__Required work__. When you reach the line containing "The syntax for" in the entries below, start writing out each line exactly, and stop after the line containing "- **Methods:** Methods".

Exercise data Block Start

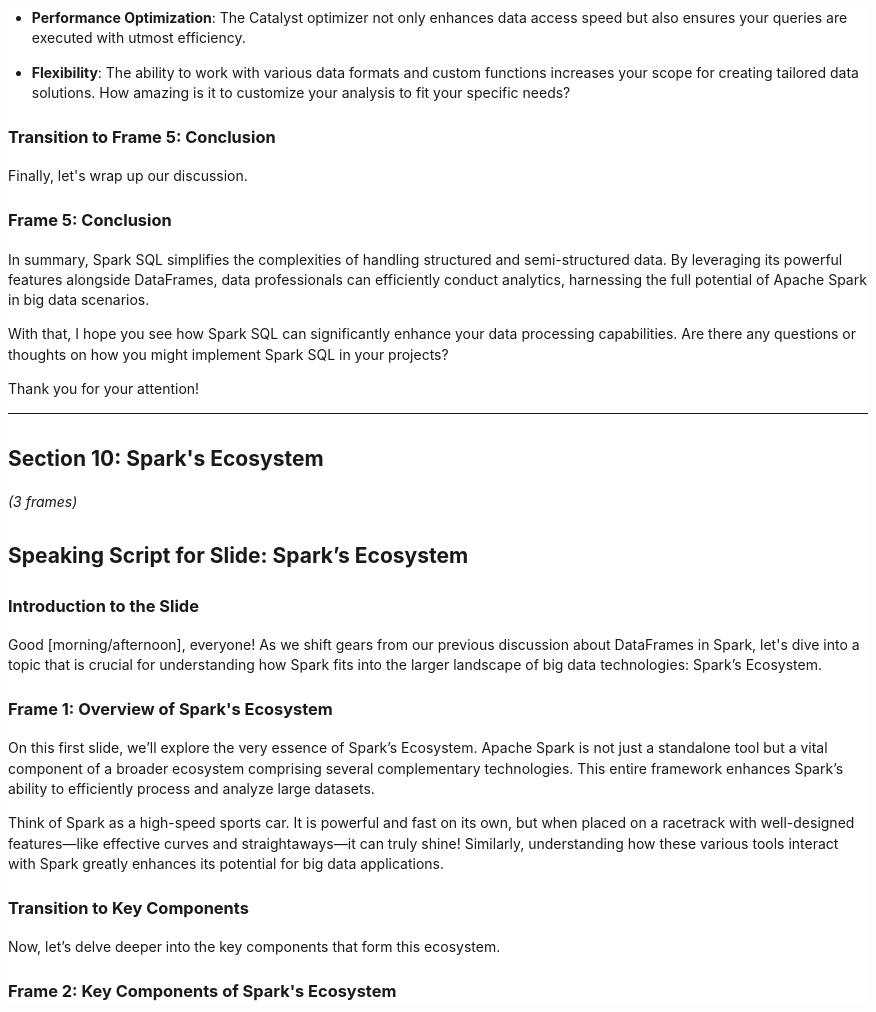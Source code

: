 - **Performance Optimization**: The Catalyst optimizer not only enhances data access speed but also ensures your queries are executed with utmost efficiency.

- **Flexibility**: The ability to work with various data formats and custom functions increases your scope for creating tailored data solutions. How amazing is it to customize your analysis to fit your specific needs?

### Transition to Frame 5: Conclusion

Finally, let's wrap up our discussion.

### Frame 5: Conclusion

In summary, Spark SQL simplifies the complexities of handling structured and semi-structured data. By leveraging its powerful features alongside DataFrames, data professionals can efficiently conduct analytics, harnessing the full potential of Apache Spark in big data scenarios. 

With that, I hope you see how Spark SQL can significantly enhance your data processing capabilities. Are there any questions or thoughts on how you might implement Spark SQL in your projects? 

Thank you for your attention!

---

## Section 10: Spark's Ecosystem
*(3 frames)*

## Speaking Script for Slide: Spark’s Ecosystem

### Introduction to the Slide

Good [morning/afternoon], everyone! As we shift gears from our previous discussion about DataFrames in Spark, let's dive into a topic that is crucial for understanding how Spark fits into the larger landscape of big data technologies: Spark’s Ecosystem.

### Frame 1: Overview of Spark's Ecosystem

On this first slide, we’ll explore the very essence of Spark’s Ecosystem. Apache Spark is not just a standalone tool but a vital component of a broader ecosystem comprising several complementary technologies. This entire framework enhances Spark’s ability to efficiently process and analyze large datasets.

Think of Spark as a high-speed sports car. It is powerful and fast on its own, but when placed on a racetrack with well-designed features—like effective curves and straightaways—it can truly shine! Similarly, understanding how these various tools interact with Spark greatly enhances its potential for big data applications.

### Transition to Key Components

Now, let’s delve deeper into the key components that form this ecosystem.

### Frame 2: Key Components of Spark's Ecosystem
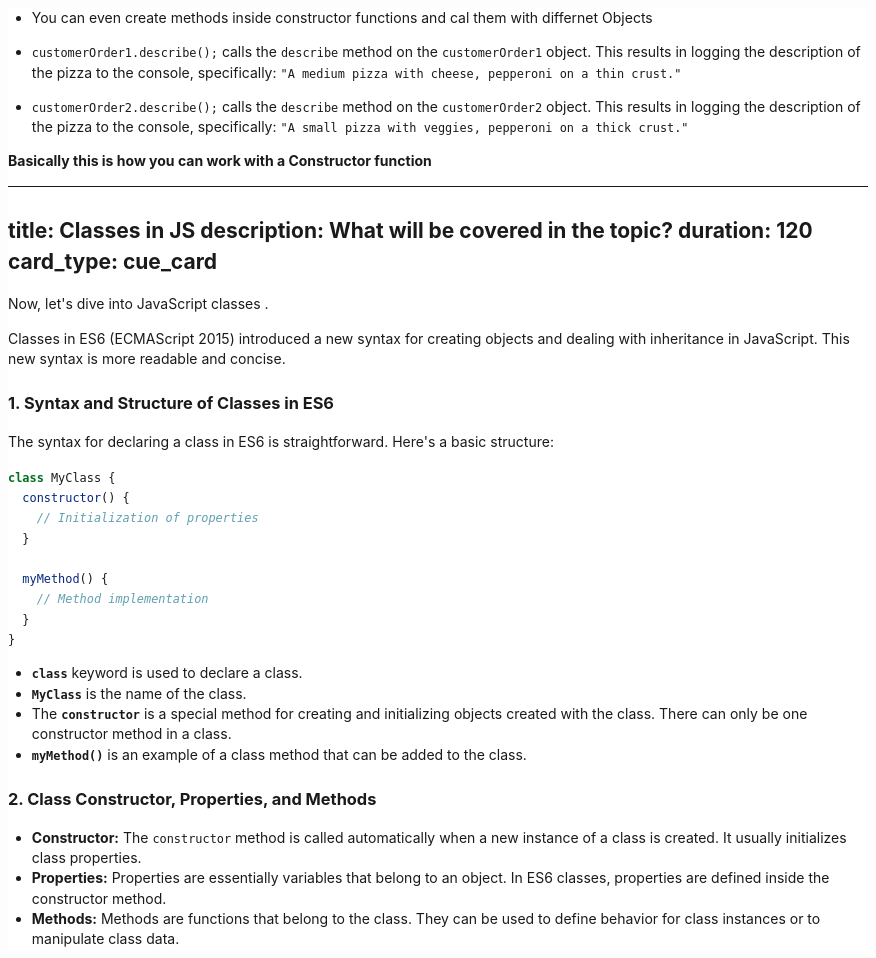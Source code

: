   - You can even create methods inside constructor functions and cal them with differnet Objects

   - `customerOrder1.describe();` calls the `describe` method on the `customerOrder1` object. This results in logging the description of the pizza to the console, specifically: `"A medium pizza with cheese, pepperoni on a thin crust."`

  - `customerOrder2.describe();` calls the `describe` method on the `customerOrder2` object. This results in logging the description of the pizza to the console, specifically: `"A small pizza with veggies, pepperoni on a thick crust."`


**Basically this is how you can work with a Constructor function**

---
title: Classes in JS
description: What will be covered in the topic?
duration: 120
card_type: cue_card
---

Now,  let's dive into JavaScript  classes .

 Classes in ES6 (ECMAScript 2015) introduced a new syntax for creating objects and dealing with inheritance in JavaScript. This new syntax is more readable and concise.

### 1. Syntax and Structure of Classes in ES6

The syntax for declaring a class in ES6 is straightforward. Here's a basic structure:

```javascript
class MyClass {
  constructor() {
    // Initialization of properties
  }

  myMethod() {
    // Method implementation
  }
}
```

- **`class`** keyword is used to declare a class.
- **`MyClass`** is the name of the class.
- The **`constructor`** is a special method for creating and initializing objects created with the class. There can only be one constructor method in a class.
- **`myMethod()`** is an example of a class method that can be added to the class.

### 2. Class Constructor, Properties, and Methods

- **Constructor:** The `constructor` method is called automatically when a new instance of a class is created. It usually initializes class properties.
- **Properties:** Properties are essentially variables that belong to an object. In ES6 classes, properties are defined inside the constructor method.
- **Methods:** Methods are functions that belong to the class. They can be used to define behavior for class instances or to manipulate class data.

Exercise data Block End
Exercise data Block Start

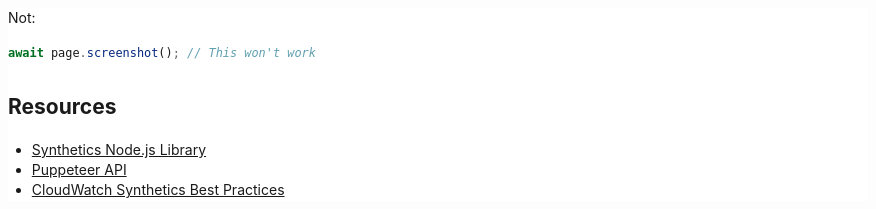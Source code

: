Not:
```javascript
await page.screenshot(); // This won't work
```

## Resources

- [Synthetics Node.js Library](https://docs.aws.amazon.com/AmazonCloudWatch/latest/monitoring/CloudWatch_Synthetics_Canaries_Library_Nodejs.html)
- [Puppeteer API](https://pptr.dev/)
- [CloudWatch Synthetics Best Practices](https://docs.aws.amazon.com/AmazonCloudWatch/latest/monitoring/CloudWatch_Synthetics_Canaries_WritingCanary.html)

Exercise data Block End

__Your solution__.
The syntax for declaring a class in ES6 is straightforward. Here's a basic structure:

```javascript
class MyClass {
  constructor() {
    // Initialization of properties
  }

  myMethod() {
    // Method implementation
  }
}
```

- **`class`** keyword is used to declare a class.
- **`MyClass`** is the name of the class.
- The **`constructor`** is a special method for creating and initializing objects created with the class. There can only be one constructor method in a class.
- **`myMethod()`** is an example of a class method that can be added to the class.

### 2. Class Constructor, Properties, and Methods

- **Constructor:** The `constructor` method is called automatically when a new instance of a class is created. It usually initializes class properties.
- **Properties:** Properties are essentially variables that belong to an object. In ES6 classes, properties are defined inside the constructor method.
- **Methods:** Methods are functions that belong to the class. They can be used to define behavior for class instances or to manipulate class data.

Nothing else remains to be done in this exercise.